Exercise objective: Find "### Debug Mode" in the data, then restate the line it sits in and every later line word for word, ending with the last line.
---------- Information ----------
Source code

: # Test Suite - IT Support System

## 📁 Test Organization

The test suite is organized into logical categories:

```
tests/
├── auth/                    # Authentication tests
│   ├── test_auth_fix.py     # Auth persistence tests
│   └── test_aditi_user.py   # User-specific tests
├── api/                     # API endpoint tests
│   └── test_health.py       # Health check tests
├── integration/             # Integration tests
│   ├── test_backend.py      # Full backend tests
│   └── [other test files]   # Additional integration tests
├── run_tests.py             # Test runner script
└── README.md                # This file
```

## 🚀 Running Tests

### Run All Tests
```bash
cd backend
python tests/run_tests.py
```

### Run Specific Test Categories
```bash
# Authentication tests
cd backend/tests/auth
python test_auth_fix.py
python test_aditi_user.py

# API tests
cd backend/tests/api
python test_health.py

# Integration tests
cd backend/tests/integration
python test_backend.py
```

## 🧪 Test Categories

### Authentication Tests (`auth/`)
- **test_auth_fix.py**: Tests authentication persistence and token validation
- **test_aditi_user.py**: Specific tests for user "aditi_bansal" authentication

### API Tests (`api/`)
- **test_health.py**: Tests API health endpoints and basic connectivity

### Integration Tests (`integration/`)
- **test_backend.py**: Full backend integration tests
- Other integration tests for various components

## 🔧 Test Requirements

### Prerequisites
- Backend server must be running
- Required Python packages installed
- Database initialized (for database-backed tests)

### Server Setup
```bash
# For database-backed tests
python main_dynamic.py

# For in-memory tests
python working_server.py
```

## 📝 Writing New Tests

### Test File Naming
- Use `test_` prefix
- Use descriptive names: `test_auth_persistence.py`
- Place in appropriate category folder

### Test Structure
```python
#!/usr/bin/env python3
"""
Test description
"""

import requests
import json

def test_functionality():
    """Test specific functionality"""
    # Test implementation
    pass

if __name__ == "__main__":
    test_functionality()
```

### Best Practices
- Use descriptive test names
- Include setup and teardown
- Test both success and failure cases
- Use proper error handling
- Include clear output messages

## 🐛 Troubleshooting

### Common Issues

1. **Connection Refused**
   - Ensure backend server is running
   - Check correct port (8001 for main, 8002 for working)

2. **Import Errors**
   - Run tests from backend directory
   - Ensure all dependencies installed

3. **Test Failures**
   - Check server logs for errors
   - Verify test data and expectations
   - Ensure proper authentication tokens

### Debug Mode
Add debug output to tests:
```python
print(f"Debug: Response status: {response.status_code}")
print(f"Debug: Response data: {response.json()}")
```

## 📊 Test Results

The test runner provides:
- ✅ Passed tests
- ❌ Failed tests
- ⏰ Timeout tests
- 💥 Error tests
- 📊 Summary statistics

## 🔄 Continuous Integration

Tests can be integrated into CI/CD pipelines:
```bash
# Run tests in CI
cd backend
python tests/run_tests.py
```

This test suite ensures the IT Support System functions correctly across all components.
----------
Written response:
### Debug Mode
Add debug output to tests:
```python
print(f"Debug: Response status: {response.status_code}")
print(f"Debug: Response data: {response.json()}")
```

## 📊 Test Results

The test runner provides:
- ✅ Passed tests
- ❌ Failed tests
- ⏰ Timeout tests
- 💥 Error tests
- 📊 Summary statistics

## 🔄 Continuous Integration

Tests can be integrated into CI/CD pipelines:
```bash
# Run tests in CI
cd backend
python tests/run_tests.py
```

This test suite ensures the IT Support System functions correctly across all components.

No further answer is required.